I feel compelled to extend this service to the terrorist population, by sharing a few insights that otherwise may not be taken into consideration, and to help get you focused not on dropping skyscrapers and bridges on innocent people but rather on lifting the wallets of American consumers so they can’t do what they love to do more than salute the flag: spend money on crap they don’t need and can’t afford.

It should be clear by now that flying airplanes into buildings or mailing anthrax to the editors of our tabloid press is not the most effective ways to undermine the United States. Oh sure, you’ll get lots of press and it’ll make you a martyr, get you a stable of virgins in the afterlife and a herd of goats. But it’s an extremely high-profile undertaking, it’s regionally localized, and it calls attention to your intentions, which might be satisfying in the short term because you can gather all your Mullahs around to see yourself on America’s Most Wanted, but is really counter-productive in the long run if you’re serious about undermining your enemy’s way of life. All it does is piss us off and force us to hold the Olympics where the building used to be. We sell t-shirts to commemorate the event, and record songs to raise funds for the families of victims, and small companies make millions selling cheap American flags that attach to the passenger windows of our SUV’s. In the long run, it’s a boon to the economy.

If you really want to cause real harm to a capitalist economy, you need to be much more subtle.

Driving airplanes into our buildings to destroy America is like burning the Flag to destroy America. It confuses the symbol for the thing, the sign for the signified. Buildings are symbols of our economy, but they are not our economy. Our economy is our economy: the flow of money, the free and liquid investment in new business and new technologies. It is the healthy personal portfolios of families with long and stable work histories, the promise of a comfortable retirement before 70, the ability to educate our children in a better way than we had for ourselves, and enough pocket money to buy new CD’s and DVD players and hamburgers and wicker toilet seats and other miscellaneous unnecessary crap that keeps the populace at large employed as fry cooks and cashiers and bagboys and truck drivers and middle-managers and cleaning crews and bank tellers and meter readers.

They say that the introduction of the Mediterranean fruit fly into California was a subtle act of agriterrorism, aimed at slowly undermining the agricultural industry and the nationwide distribution of food by destroying the ability of trees to pollinate over the course of decades.

This is what I call Trickle-Down-Terrorism, and frankly it’s where I’d like to see more terrorists focus their efforts.

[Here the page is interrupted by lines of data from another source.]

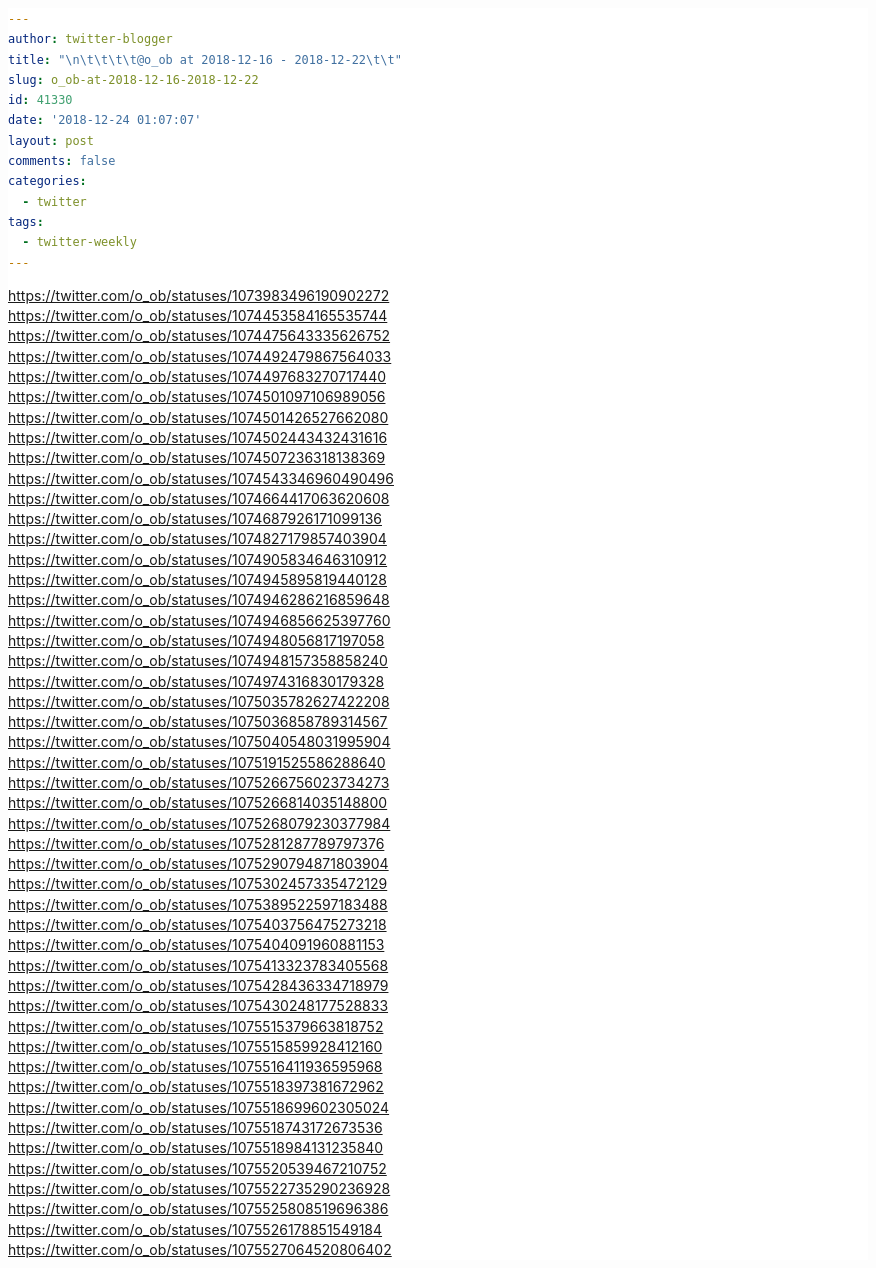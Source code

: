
 ```yaml
---
author: twitter-blogger
title: "\n\t\t\t\t@o_ob at 2018-12-16 - 2018-12-22\t\t"
slug: o_ob-at-2018-12-16-2018-12-22
id: 41330
date: '2018-12-24 01:07:07'
layout: post
comments: false
categories:
  - twitter
tags:
  - twitter-weekly
---
```


https://twitter.com/o_ob/statuses/1073983496190902272  
https://twitter.com/o_ob/statuses/1074453584165535744  
https://twitter.com/o_ob/statuses/1074475643335626752  
https://twitter.com/o_ob/statuses/1074492479867564033  
https://twitter.com/o_ob/statuses/1074497683270717440  
https://twitter.com/o_ob/statuses/1074501097106989056  
https://twitter.com/o_ob/statuses/1074501426527662080  
https://twitter.com/o_ob/statuses/1074502443432431616  
https://twitter.com/o_ob/statuses/1074507236318138369  
https://twitter.com/o_ob/statuses/1074543346960490496  
https://twitter.com/o_ob/statuses/1074664417063620608  
https://twitter.com/o_ob/statuses/1074687926171099136  
https://twitter.com/o_ob/statuses/1074827179857403904  
https://twitter.com/o_ob/statuses/1074905834646310912  
https://twitter.com/o_ob/statuses/1074945895819440128  
https://twitter.com/o_ob/statuses/1074946286216859648  
https://twitter.com/o_ob/statuses/1074946856625397760  
https://twitter.com/o_ob/statuses/1074948056817197058  
https://twitter.com/o_ob/statuses/1074948157358858240  
https://twitter.com/o_ob/statuses/1074974316830179328  
https://twitter.com/o_ob/statuses/1075035782627422208  
https://twitter.com/o_ob/statuses/1075036858789314567  
https://twitter.com/o_ob/statuses/1075040548031995904  
https://twitter.com/o_ob/statuses/1075191525586288640  
https://twitter.com/o_ob/statuses/1075266756023734273  
https://twitter.com/o_ob/statuses/1075266814035148800  
https://twitter.com/o_ob/statuses/1075268079230377984  
https://twitter.com/o_ob/statuses/1075281287789797376  
https://twitter.com/o_ob/statuses/1075290794871803904  
https://twitter.com/o_ob/statuses/1075302457335472129  
https://twitter.com/o_ob/statuses/1075389522597183488  
https://twitter.com/o_ob/statuses/1075403756475273218  
https://twitter.com/o_ob/statuses/1075404091960881153  
https://twitter.com/o_ob/statuses/1075413323783405568  
https://twitter.com/o_ob/statuses/1075428436334718979  
https://twitter.com/o_ob/statuses/1075430248177528833  
https://twitter.com/o_ob/statuses/1075515379663818752  
https://twitter.com/o_ob/statuses/1075515859928412160  
https://twitter.com/o_ob/statuses/1075516411936595968  
https://twitter.com/o_ob/statuses/1075518397381672962  
https://twitter.com/o_ob/statuses/1075518699602305024  
https://twitter.com/o_ob/statuses/1075518743172673536  
https://twitter.com/o_ob/statuses/1075518984131235840  
https://twitter.com/o_ob/statuses/1075520539467210752  
https://twitter.com/o_ob/statuses/1075522735290236928  
https://twitter.com/o_ob/statuses/1075525808519696386  
https://twitter.com/o_ob/statuses/1075526178851549184  
https://twitter.com/o_ob/statuses/1075527064520806402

Imagine finding a way to appeal to the base desire of the average investor to create not a long-term plan, but a short-term killing; to get millions and billions of dollars invested in absurd shell-games and ponzi schemes, to actually get those ponzi schemes publicly traded, to have Wall Street recommend millions of middle-American families and young professionals and retirees to invest their futures there, and then take it all away from them in a weekend.

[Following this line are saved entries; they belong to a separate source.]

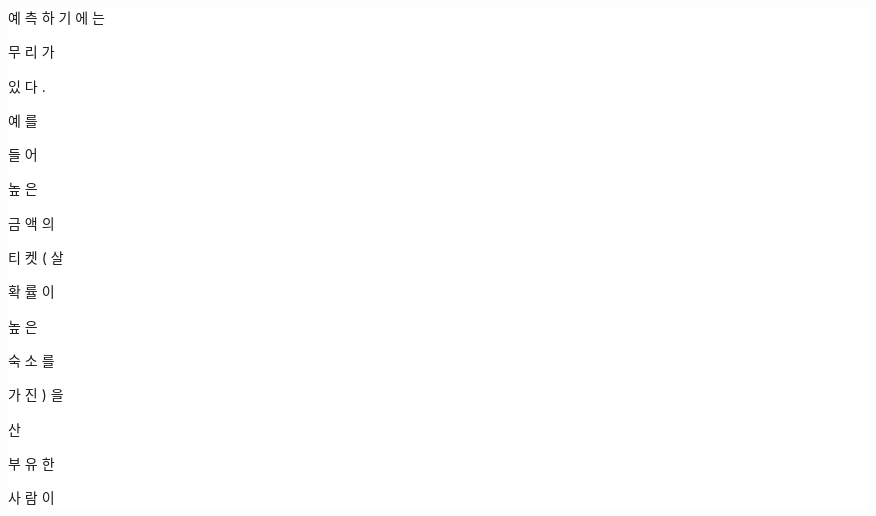 예
측
하
기
에
는
 
무
리
가
 
있
다
.




예
를
 
들
어
 
높
은
 
금
액
의
 
티
켓
(
살
 
확
률
이
 
높
은
 
숙
소
를
 
가
진
)
을
 
산
 
부
유
한
 
사
람
이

Imagine finding a way to bring one of the oldest, largest, most highly visible international corporations and entry-level employers into its first quarter of fiscal failure. Feel the shudder in the foundation of fiscal stability, see the panic in the eyes of under-educated food service workers who support families on minimum wage pushing the buttons with the pictures of food on them as their hours are reduced, smell the fear on Wall Street as another Blue-Chip stock tumbles for the first time in history. Watch as the truck drivers who deliver the goods have fewer runs to make, the packaging factories have less to manufacture, the napkin and straw and cup wholesalers scale back their shifts and their workers go on aid to keep their children in overcoats and galoshes. Taste the impact as our faith in fundamental American Capitalist Icons is shaken to the core. And imagine the satisfaction of having created a climate in which this company consciously put itself into this situation by making the decision to sell more of its popular product for less than it pays for it, to satisfy a selfish and self-absorbed, short-sighted consumer public who insist on cheaper faster food with no conception of where the goods come from, how much they cost to purchase or package or ship or prepare.

The beauty of trickle-down terrorism is, it’s something we can handle.

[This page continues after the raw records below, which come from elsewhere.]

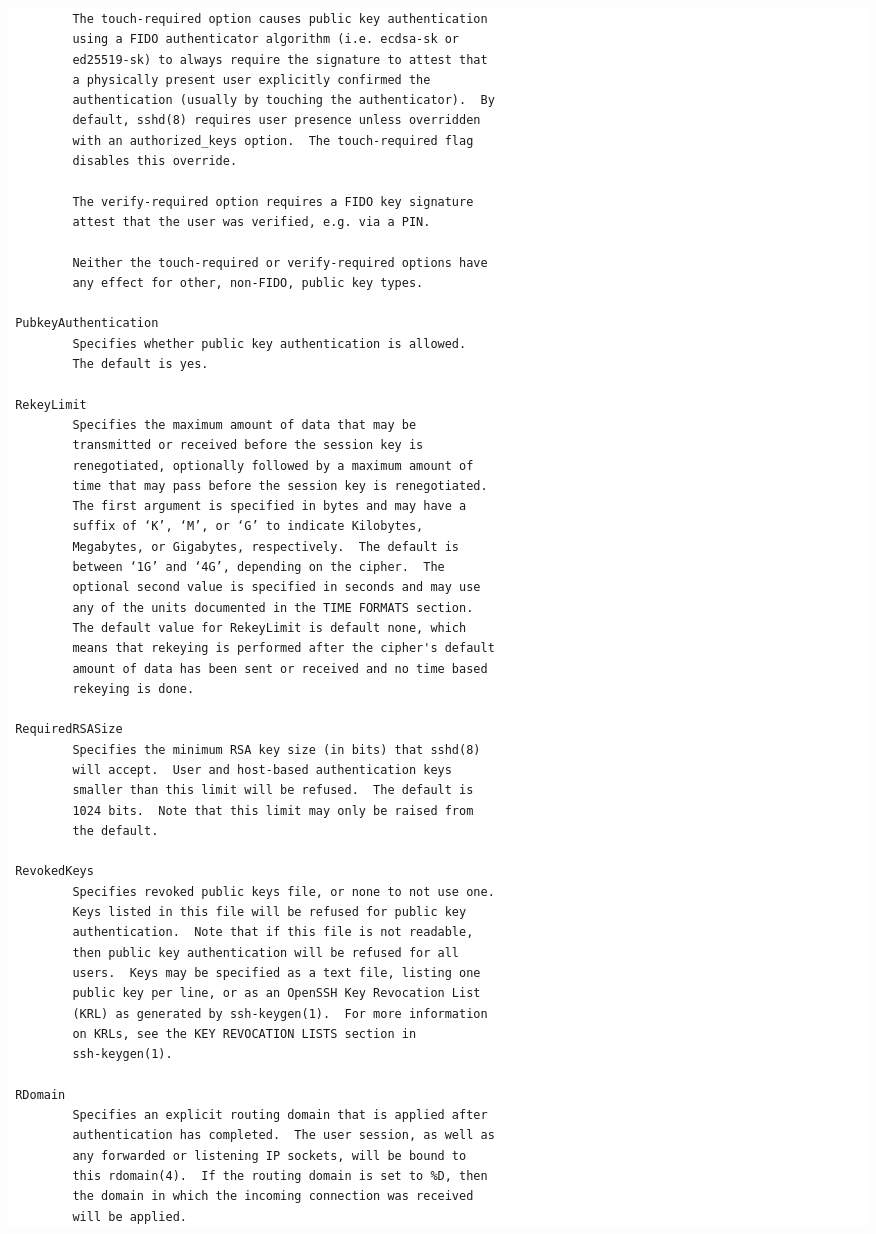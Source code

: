              The touch-required option causes public key authentication
             using a FIDO authenticator algorithm (i.e. ecdsa-sk or
             ed25519-sk) to always require the signature to attest that
             a physically present user explicitly confirmed the
             authentication (usually by touching the authenticator).  By
             default, sshd(8) requires user presence unless overridden
             with an authorized_keys option.  The touch-required flag
             disables this override.

             The verify-required option requires a FIDO key signature
             attest that the user was verified, e.g. via a PIN.

             Neither the touch-required or verify-required options have
             any effect for other, non-FIDO, public key types.

     PubkeyAuthentication
             Specifies whether public key authentication is allowed.
             The default is yes.

     RekeyLimit
             Specifies the maximum amount of data that may be
             transmitted or received before the session key is
             renegotiated, optionally followed by a maximum amount of
             time that may pass before the session key is renegotiated.
             The first argument is specified in bytes and may have a
             suffix of ‘K’, ‘M’, or ‘G’ to indicate Kilobytes,
             Megabytes, or Gigabytes, respectively.  The default is
             between ‘1G’ and ‘4G’, depending on the cipher.  The
             optional second value is specified in seconds and may use
             any of the units documented in the TIME FORMATS section.
             The default value for RekeyLimit is default none, which
             means that rekeying is performed after the cipher's default
             amount of data has been sent or received and no time based
             rekeying is done.

     RequiredRSASize
             Specifies the minimum RSA key size (in bits) that sshd(8)
             will accept.  User and host-based authentication keys
             smaller than this limit will be refused.  The default is
             1024 bits.  Note that this limit may only be raised from
             the default.

     RevokedKeys
             Specifies revoked public keys file, or none to not use one.
             Keys listed in this file will be refused for public key
             authentication.  Note that if this file is not readable,
             then public key authentication will be refused for all
             users.  Keys may be specified as a text file, listing one
             public key per line, or as an OpenSSH Key Revocation List
             (KRL) as generated by ssh-keygen(1).  For more information
             on KRLs, see the KEY REVOCATION LISTS section in
             ssh-keygen(1).

     RDomain
             Specifies an explicit routing domain that is applied after
             authentication has completed.  The user session, as well as
             any forwarded or listening IP sockets, will be bound to
             this rdomain(4).  If the routing domain is set to %D, then
             the domain in which the incoming connection was received
             will be applied.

They tell us that all we need to protect ourselves against high-profile terrorism is a roll of saran wrap and some duct tape. The good silver kind, not that cheap red stuff. (And just for the record, magic transparent tape won’t help you at all. It’ll make your wrapping job look great, and you can write on it [Dear terrorists, I’ve taped my front door shut. Please go away.] but it won’t keep the anthrax out.) All it takes to protect yourself is a bag of Doritos and a Gloria Estefan T-Shirt. I don’t know why, but they say that our enemies will not have this insight; and so we will win.

Defending myself against high-profile terrorism just makes me a boy in a bubble.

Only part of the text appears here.